Build a model to infer home vs office vs public
Company: Meta
Role: Data Scientist
Category: Machine Learning
Difficulty: Medium
Interview Round: Technical Screen
You must infer whether a Facebook session’s network context is home, office, or public venue to inform Portal targeting. Constraints: IPs may be shared (NAT), dynamic, or CGNAT; households have multiple users; only privacy‑preserving telemetry is allowed (timestamps, coarse geolocation, ASN/ISP, device/app vs web, session lengths, concurrent sessions, contact‑graph features). Today is 2025-09-01. Build an ML approach:
1) Features: propose robust, leak‑free features capturing diurnal/weekly patterns, ISP/ASN type (residential vs enterprise vs mobile), IP stability, geolocation drift, concurrent user counts on the same IP, session inter‑arrival, device/browser/OS mix, reverse DNS hints, and calling‑graph closeness (e.g., kin vs coworker patterns). Explain how to handle apartments sharing a router and coffee‑shop Wi‑Fi.
2) Labels: design weak‑supervision strategies to obtain labels at scale (e.g., overnight dwell heuristics, business‑hours rules, known corporate ASNs, opted‑in seed users, store‑IP blacklists). Describe how you will de‑bias noisy labels.
3) Modeling: compare baseline rule lists vs gradient‑boosted trees vs sequence models (e.g., per‑IP HMM or transformer over events). Consider multi‑instance learning to aggregate session‑level predictions to user/household. Explain calibration and thresholding for asymmetric costs (misclassifying office as home).
4) Evaluation: define metrics (macro F1, expected cost), cross‑geo temporal CV, and backtests across holidays. Prevent leakage from future behavior and from using Portal adoption as a proxy. Quantify uncertainty.
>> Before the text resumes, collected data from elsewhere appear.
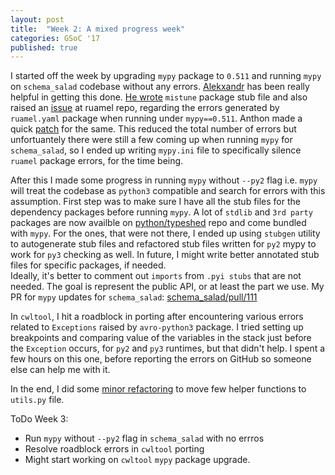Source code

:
 ```yaml
---
layout: post
title:  "Week 2: A mixed progress week"
categories: GSoC '17
published: true
---
```


I started off the week by upgrading ``mypy`` package to ``0.511`` and running ``mypy`` on ``schema_salad`` codebase without any errors. [Alekxandr](https://github.com/AleksandrSl) has been really helpful in getting this done. [He wrote](https://github.com/common-workflow-language/schema_salad/pull/111/commits/f59a2ff4d2d7e6b1554554f95a2267fa3cc0cc3f) ``mistune`` package stub file and also raised an [issue](https://bitbucket.org/ruamel/yaml/issues/123/update-type-annotations) at ruamel repo, regarding the errors generated by ``ruamel.yaml`` package when running under ``mypy==0.511``. Anthon made a quick [patch](https://bitbucket.org/ruamel/yaml/commits/f3c06faabd8c) for the same.
This reduced the total number of errors but unfortuantely there were still a few coming up when running ``mypy`` for ``schema_salad``, so I ended up writing ``mypy.ini`` file to specifically silence ``ruamel`` package errors, for the time being.

After this I made some progress in running ``mypy`` without ``--py2`` flag i.e. ``mypy`` will treat the codebase as ``python3`` compatible and search for errors with this assumption. First step was to make sure I have all the stub files for the dependency packages before running ``mypy``. A lot of ``stdlib`` and ``3rd party`` packages are now availble on [python/typeshed](https://github.com/python/typeshed) repo and come bundled with ``mypy``. For the ones, that were not there, I ended up using ``stubgen`` utility to autogenerate stub files and refactored stub files written for ``py2`` mypy to work for ``py3`` checking as well. In future, I might write better annotated stub files for specific packages, if needed.  
Ideally, it's better to comment out ``imports`` from  ``.pyi stubs`` that are not needed. The goal is represent the public API, or at least the part we use. My PR for ``mypy`` updates for ``schema_salad``: [schema_salad/pull/111](https://github.com/common-workflow-language/)

In ``cwltool``, I hit a roadblock in porting after encountering various errors related to ``Exceptions`` raised by ``avro-python3`` package. I tried setting up breakpoints and comparing value of the variables in the stack just before the ``Exception`` occurs, for ``py2`` and ``py3`` runtimes, but that didn't help. I spent a few hours on this one, before reporting the errors on GitHub so someone else can help me with it.   

In the end, I did some [minor refactoring](https://github.com/common-workflow-language/schema_salad/pull/114) to move few helper functions to ``utils.py`` file.

ToDo Week 3:

- Run ``mypy`` without ``--py2`` flag in ``schema_salad`` with no errros
- Resolve roadblock errors in ``cwltool`` porting
- Might start working on ``cwltool`` ``mypy`` package upgrade.  
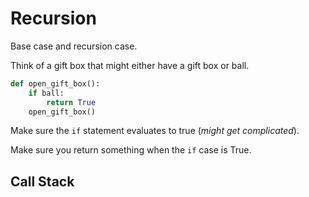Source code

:# Recursion

Base case and recursion case.

Think of a gift box that might either have a gift box or ball.

```python
def open_gift_box():
    if ball:
        return True
    open_gift_box()
```

Make sure the `if` statement evaluates to true (*might get complicated*). 

Make sure you return something when the `if` case is True.

## Call Stack

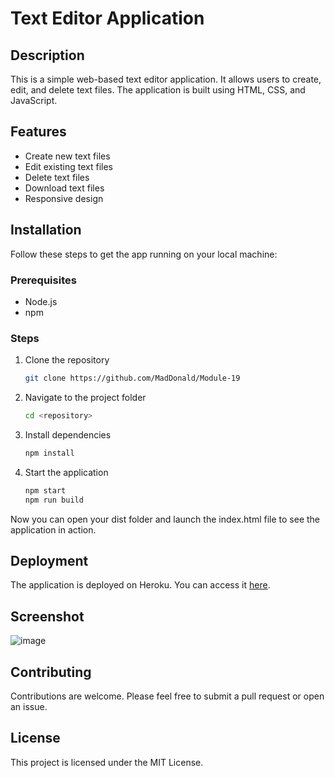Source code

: # Text Editor Application

## Description

This is a simple web-based text editor application. It allows users to create, edit, and delete text files. The application is built using HTML, CSS, and JavaScript.

## Features

- Create new text files
- Edit existing text files
- Delete text files
- Download text files
- Responsive design

## Installation

Follow these steps to get the app running on your local machine:

### Prerequisites

- Node.js
- npm

### Steps

1. Clone the repository
    ```bash
    git clone https://github.com/MadDonald/Module-19
    ```
2. Navigate to the project folder
    ```bash
    cd <repository>
    ```
3. Install dependencies
    ```bash
    npm install
    ```
4. Start the application
    ```bash
    npm start
    npm run build
    ```
Now you can open your dist folder and launch the index.html file to see the application in action.

## Deployment

The application is deployed on Heroku. You can access it [here](<deployed-app-url>).

## Screenshot
![image](https://github.com/MadDonald/Module-19/assets/100619060/a95111c6-12af-4157-90a5-ff7a43f08cf7)

## Contributing

Contributions are welcome. Please feel free to submit a pull request or open an issue.

## License

This project is licensed under the MIT License.


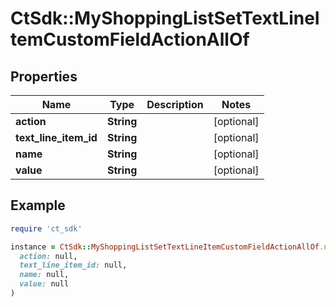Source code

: # CtSdk::MyShoppingListSetTextLineItemCustomFieldActionAllOf

## Properties

| Name | Type | Description | Notes |
| ---- | ---- | ----------- | ----- |
| **action** | **String** |  | [optional] |
| **text_line_item_id** | **String** |  | [optional] |
| **name** | **String** |  | [optional] |
| **value** | **String** |  | [optional] |

## Example

```ruby
require 'ct_sdk'

instance = CtSdk::MyShoppingListSetTextLineItemCustomFieldActionAllOf.new(
  action: null,
  text_line_item_id: null,
  name: null,
  value: null
)
```

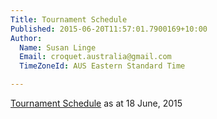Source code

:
 ```yaml
---
Title: Tournament Schedule
Published: 2015-06-20T11:57:01.7900169+10:00
Author:
  Name: Susan Linge
  Email: croquet.australia@gmail.com
  TimeZoneId: AUS Eastern Standard Time

---
```

[Tournament Schedule](/2015-2019-aca-tournament-program-as-at-18-june-2015-2-.pdf) as at 18 June, 2015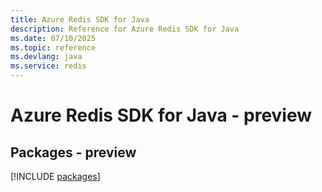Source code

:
 ```yaml
---
title: Azure Redis SDK for Java
description: Reference for Azure Redis SDK for Java
ms.date: 07/10/2025
ms.topic: reference
ms.devlang: java
ms.service: redis
---
```

# Azure Redis SDK for Java - preview
## Packages - preview
[!INCLUDE [packages](redis-index.md)]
5) Privacy/compliance: specify minimization, aggregation, retention, on‑device inference options, and red‑teaming for re‑identification risks.
6) Deployment: outline real‑time vs batch inference, drift monitoring, and a holdout plan to measure whether location‑type targeting improves conversion.
Quick Answer: This question evaluates a data scientist's applied machine learning competencies including privacy-preserving feature engineering, weak‑supervision labeling, model selection and calibration, uncertainty quantification, and operational deployment for inferring session network context (home vs office vs public) from telemetry.